Alas, this is not Johnny McQueen's night. Some of the people he encounters treat him decently enough for a while, till they figure out who he is, and then calculation sets in, and selfishness wins out in the end. The film is full of the kind of nocturnal yearnings anyone who has ever lived in a cold city feels as he walks the streets, whether to a pub or train station, home or restaurant, wondering what on earth he is doing out on a night such as this. One goes past this little rowhouse on a sidewalk, or that little walk-down cafe, and looks in the window, sees the people inside, and wishes one were there. Yet cold nights have their pleasures, and even rain has a beauty, as puddles reflect the light of streetlamps and rain-streaked windows make rooms that much more inviting.

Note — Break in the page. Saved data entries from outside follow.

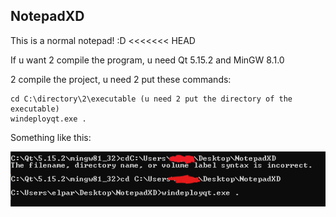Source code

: ## NotepadXD

This is a normal notepad! :D
<<<<<<< HEAD

If u want 2 compile the program, u need Qt 5.15.2 and MinGW 8.1.0

2 compile the project, u need 2 put these commands:

```
cd C:\directory\2\executable (u need 2 put the directory of the executable)
windeployqt.exe .
```

Something like this:

![commands](a/screenshot.png)
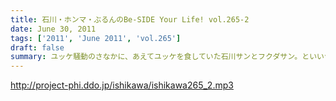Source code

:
 ```yaml
---
title: 石川・ホンマ・ぶるんのBe-SIDE Your Life! vol.265-2
date: June 30, 2011
tags: ['2011', 'June 2011', 'vol.265']
draft: false
summary: ユッケ騒動のさなかに、あえてユッケを食していた石川サンとフクダサン。といいつつ、肉体改造のためニクを食べるのは現在はひかえているらしく、ガード下のヤキトリを物欲しげに眺めているのでした。NAMAE
---
```


http://project-phi.ddo.jp/ishikawa/ishikawa265_2.mp3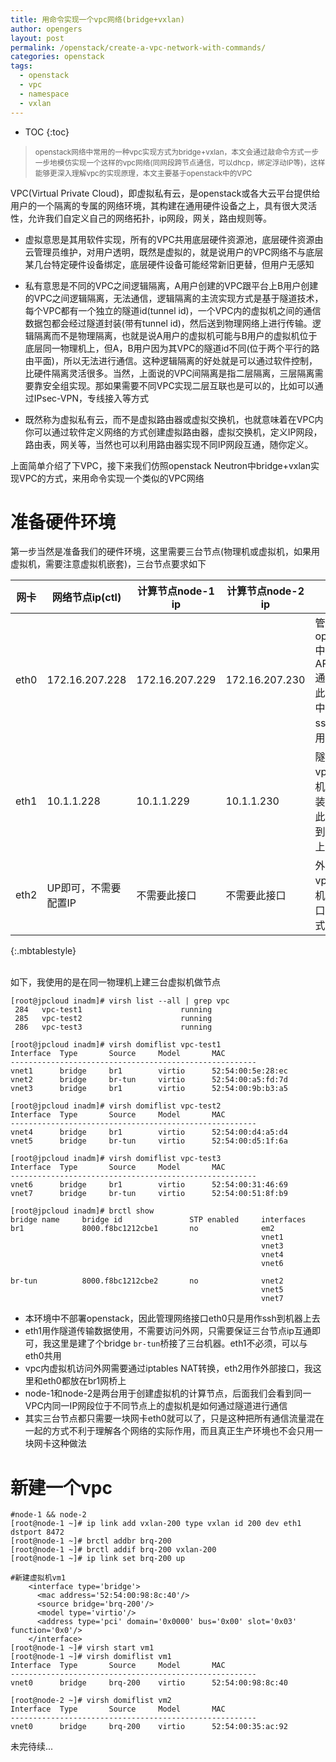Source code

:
 ```yaml
---
title: 用命令实现一个vpc网络(bridge+vxlan)                        
author: opengers
layout: post
permalink: /openstack/create-a-vpc-network-with-commands/
categories: openstack
tags:
  - openstack
  - vpc
  - namespace
  - vxlan
---   
```


* TOC
{:toc}    

><small>openstack网络中常用的一种vpc实现方式为bridge+vxlan，本文会通过敲命令方式一步一步地模仿实现一个这样的vpc网络(同网段跨节点通信，可以dhcp，绑定浮动IP等)，这样能够更深入理解vpc的实现原理，本文主要基于openstack中的VPC</small>        

VPC(Virtual Private Cloud)，即虚拟私有云，是openstack或各大云平台提供给用户的一个隔离的专属的网络环境，其构建在通用硬件设备之上，具有很大灵活性，允许我们自定义自己的网络拓扑，ip网段，网关，路由规则等。               
        
- 虚拟意思是其用软件实现，所有的VPC共用底层硬件资源池，底层硬件资源由云管理员维护，对用户透明，既然是虚拟的，就是说用户的VPC网络不与底层某几台特定硬件设备绑定，底层硬件设备可能经常新旧更替，但用户无感知                 

- 私有意思是不同的VPC之间逻辑隔离，A用户创建的VPC跟平台上B用户创建的VPC之间逻辑隔离，无法通信，逻辑隔离的主流实现方式是基于隧道技术，每个VPC都有一个独立的隧道id(tunnel id)，一个VPC内的虚拟机之间的通信数据包都会经过隧道封装(带有tunnel id)，然后送到物理网络上进行传输。逻辑隔离而不是物理隔离，也就是说A用户的虚拟机可能与B用户的虚拟机位于底层同一物理机上，但A，B用户因为其VPC的隧道id不同(位于两个平行的路由平面)，所以无法进行通信。这种逻辑隔离的好处就是可以通过软件控制，比硬件隔离灵活很多。当然，上面说的VPC间隔离是指二层隔离，三层隔离需要靠安全组实现。那如果需要不同VPC实现二层互联也是可以的，比如可以通过IPsec-VPN，专线接入等方式                                
- 既然称为虚拟私有云，而不是虚拟路由器或虚拟交换机，也就意味着在VPC内你可以通过软件定义网络的方式创建虚拟路由器，虚拟交换机，定义IP网段，路由表，网关等，当然也可以利用路由器实现不同IP网段互通，随你定义。         

上面简单介绍了下VPC，接下来我们仿照openstack Neutron中bridge+vxlan实现VPC的方式，来用命令实现一个类似的VPC网络             

# 准备硬件环境               

第一步当然是准备我们的硬件环境，这里需要三台节点(物理机或虚拟机，如果用虚拟机，需要注意虚拟机嵌套)，三台节点要求如下         

| 网卡 | 网络节点ip(ctl) | 计算节点node-1 ip | 计算节点node-2 ip | 用途 |
| --------- | -------- | -------- | -------- | -------- |
| eth0 | 172.16.207.228  |  172.16.207.229 | 172.16.207.230 | 管理网络，openstac中用于API/MQ/db通信连接，此测试环境中仅仅作为ssh连接使用 |
| eth1 | 10.1.1.228 | 10.1.1.229 | 10.1.1.230 | 隧道网络，vpc内虚拟机数据包封装后，通过此网络传输到其它节点上 |
| eth2 | UP即可，不需要配置IP | 不需要此接口 | 不需要此接口 | 外部网络，vpc内虚拟机通过此接口以NAT方式访问外网 |
{:.mbtablestyle}       
<br />

如下，我使用的是在同一物理机上建三台虚拟机做节点           

``` shell
[root@jpcloud inadm]# virsh list --all | grep vpc
 284   vpc-test1                      running
 285   vpc-test2                      running
 286   vpc-test3                      running

[root@jpcloud inadm]# virsh domiflist vpc-test1
Interface  Type       Source     Model       MAC
-------------------------------------------------------
vnet1      bridge     br1        virtio      52:54:00:5e:28:ec
vnet2      bridge     br-tun     virtio      52:54:00:a5:fd:7d
vnet3      bridge     br1        virtio      52:54:00:9b:b3:a5

[root@jpcloud inadm]# virsh domiflist vpc-test2
Interface  Type       Source     Model       MAC
-------------------------------------------------------
vnet4      bridge     br1        virtio      52:54:00:d4:a5:d4
vnet5      bridge     br-tun     virtio      52:54:00:d5:1f:6a

[root@jpcloud inadm]# virsh domiflist vpc-test3
Interface  Type       Source     Model       MAC
-------------------------------------------------------
vnet6      bridge     br1        virtio      52:54:00:31:46:69
vnet7      bridge     br-tun     virtio      52:54:00:51:8f:b9

[root@jpcloud inadm]# brctl show
bridge name     bridge id               STP enabled     interfaces
br1             8000.f8bc1212cbe1       no              em2
                                                        vnet1
                                                        vnet3
                                                        vnet4
                                                        vnet6

br-tun          8000.f8bc1212cbe2       no              vnet2
                                                        vnet5
                                                        vnet7
```

- 本环境中不部署openstack，因此管理网络接口eth0只是用作ssh到机器上去           
- eth1用作隧道传输数据使用，不需要访问外网，只需要保证三台节点ip互通即可，我这里是建了个bridge `br-tun`桥接了三台机器。eth1不必须，可以与eth0共用    
- vpc内虚拟机访问外网需要通过iptables NAT转换，eth2用作外部接口，我这里和eth0都放在br1网桥上                          
- node-1和node-2是两台用于创建虚拟机的计算节点，后面我们会看到同一VPC内同一IP网段位于不同节点上的虚拟机是如何通过隧道进行通信           
- 其实三台节点都只需要一块网卡eth0就可以了，只是这种把所有通信流量混在一起的方式不利于理解各个网络的实际作用，而且真正生产环境也不会只用一块网卡这种做法            

# 新建一个vpc     

``` shell
#node-1 && node-2
[root@node-1 ~]# ip link add vxlan-200 type vxlan id 200 dev eth1 dstport 8472
[root@node-1 ~]# brctl addbr brq-200
[root@node-1 ~]# brctl addif brq-200 vxlan-200
[root@node-1 ~]# ip link set brq-200 up

#新建虚拟机vm1
    <interface type='bridge'>
      <mac address='52:54:00:98:8c:40'/>
      <source bridge='brq-200'/>
      <model type='virtio'/>
      <address type='pci' domain='0x0000' bus='0x00' slot='0x03' function='0x0'/>
    </interface>
[root@node-1 ~]# virsh start vm1
[root@node-1 ~]# virsh domiflist vm1
Interface  Type       Source     Model       MAC
-------------------------------------------------------
vnet0      bridge     brq-200    virtio      52:54:00:98:8c:40

[root@node-2 ~]# virsh domiflist vm2
Interface  Type       Source     Model       MAC
-------------------------------------------------------
vnet0      bridge     brq-200    virtio      52:54:00:35:ac:92    

```

未完待续...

Odd Man Out takes these moods, and the musings that accompany them, and raises everything to the max. Johnny isn't merely a man walking down a street, he's a hunted criminal. As we feel as he does, everything comes more intensely into focus than it would normally; as a phone booth can look like the most wonderful place in the world when the snow starts falling. The film makes us see and feel things as we seldom do in normal life, and the result is a kind of compulsive aestheticism that may well be accidental. Anything is or can be beautiful under the right circumstances, and all interior places are inviting when the temperature drops, one hasn't eaten in hours. I suspect that this wasn't the film-makers' intention, that they were hunting bigger game, looking for larger meanings, and the trappings of their picture were intended perhaps as incidental pleasures, or maybe not as pleasures at all. But it is precisely these things,--the visual tropes, not the philosophical and theological underpinnings--that I find most interesting and gratifying about the movie. In the end films have their own meaning, and this one makes me more attentive to the smaller things in life rather than the larger issues; to snow, rain, beer, to boots and overcoats, to the thin white blankets of snow that drape cities on winter nights.